Blog changes & crying
Made some subtle changes to my blog again. Since I've been at this thing for almost three years now, the archive list was getting out of control so I switched it to a drop down menu to take up less space. Not that anyone but me actually reads the archives, but it's something I've wanted to change for awhile now. I like to read the old posts to see where I was a year or two ago and compare it to where I am now. The old posts seem more intelligent to me, more insightful, that I read them in hopes of getting back in touch with that person I was when I started all this in 2004.
I also added a search engine. Type in any keyword(s) and it'll bring up the posts where that's been mentioned. This is another feature that is probably exclusively for my benefit. I use it to find past posts where I have talked about a specific topic that might have come up in a therapy session. I can then either email this info to my T or print it out so we can discuss it in our next session.
It would probably be more beneficial if I simply gave her the address of my blog, then she could scour it for whatever she wants to know about me, but I don't trust her enough yet. She does know I blog and could easily Google a sentence from a post I've given her to find my blog, but as far as I know she hasn't. I don't know if she has much knowledge about the internet or not to do something like that. Nor do I think she has enough interest in me to waste her time away from the office to bother searching for it.
Tomorrow I see my pdoc, an appointment I should have cancelled but for some reason didn't have the guts to. Maybe I'm secretly hoping for a confrontation with the guy since we haven't had one in awhile. I don't know if I'll mention my lack of med compliance though, the only thing that would result in an argument between us at this point. The change in my pill popping is ever so slowly starting to produce the result I was hoping it would. I've gained some emotional feeling back.

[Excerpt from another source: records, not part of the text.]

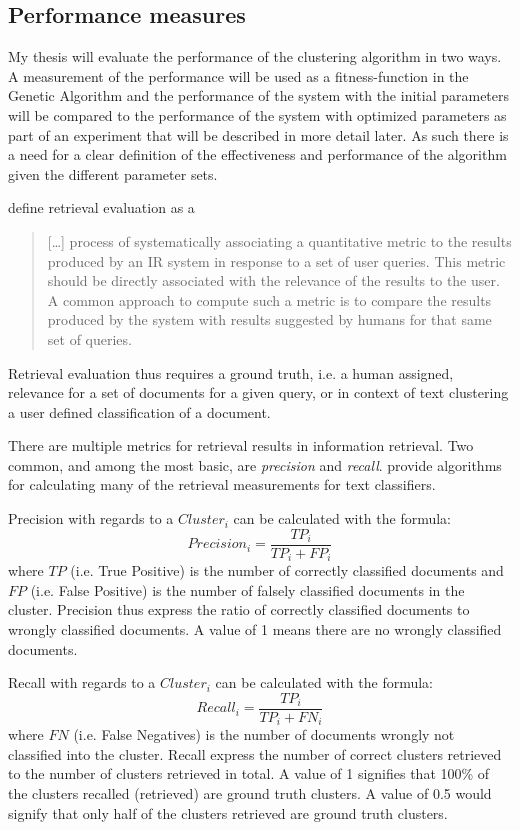 \subsection{Performance measures}
My thesis will evaluate the performance of the clustering algorithm in two ways. A measurement of the performance will be used as a fitness-function in the Genetic Algorithm and the performance of the system with the initial parameters will be compared to the performance of the system with optimized parameters as part of an experiment that will be described in more detail later. As such there is a need for a clear definition of the effectiveness and performance of the \CTC algorithm given the different parameter sets.

\cite[131]{Baeza-Yates2011b} define retrieval evaluation as a \begin{quote} 
[\dots] process of systematically associating a quantitative metric to the results produced by an IR system in response to a set of user queries. This metric should be directly associated with the relevance of the results to the user. A common approach to compute such a metric is to compare the results produced by the system with results suggested by humans for that same set of queries.
\end{quote}
Retrieval evaluation thus requires a ground truth, i.e. a human assigned, relevance for a set of documents for a given query, or in context of text clustering a user defined classification of a document.

There are multiple metrics for retrieval results in information retrieval. Two common, and among the most basic, are \textit{precision} and \textit{recall}. \cite{Sebastiani2002} provide algorithms for calculating many of the retrieval measurements for text classifiers.

Precision with regards to a \(Cluster_{i}\) can be calculated with the formula:
\begin{displaymath}
Precision_{i} = 
\frac{TP_{i}}{TP_{i} + FP_{i}}
\end{displaymath}
where \(TP\) (i.e. True Positive) is the number of correctly classified documents and \(FP\) (i.e. False Positive) is the number of falsely classified documents in the cluster. Precision thus express the ratio of correctly classified documents to wrongly classified documents. A value of 1 means there are no wrongly classified documents.

Recall with regards to a \(Cluster_{i}\) can be calculated with the formula: 
\begin{displaymath}
Recall_{i} = 
\frac{TP_{i}}{TP_{i} + FN_{i}}
\end{displaymath}
where \(FN\) (i.e. False Negatives) is the number of documents wrongly not classified into the cluster. Recall express the number of correct clusters retrieved to the number of clusters retrieved in total. A value of 1 signifies that 100\% of the clusters recalled (retrieved) are ground truth clusters. A value of 0.5 would signify that only half of the clusters retrieved are ground truth clusters.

So far it's been limited to displaying itself as tears. I cry over just about everything. The news mentions someone dying and I cry. I watch a movie with a sappy love story and I cry. Hell, I cried watching the Grey's Anatomy finale. I even cry over happy moments like the chick from Japan winning the Ms. Universe contest tonight (don't ask). The only positive is that I haven't cried for myself and my own situation, or maybe that's a negative, I'm not really sure.
2 Comments:
Sid, I too read my archives from time to time. It reminds me where I have been. I also see there how much I have improved as a writer.
I hope things go well with pdoc. I need to find a job with medical so I too can get back into therapy.
Hey Sid,
When I was depressed I couldn't cry, I felt nothing, so when I did eventually cry (it was over a music video of all things!) it was amazing. Since then, to me, any sign of emotion is a good thing.
Good luck with the pdoc, I know how difficult it is to trust people.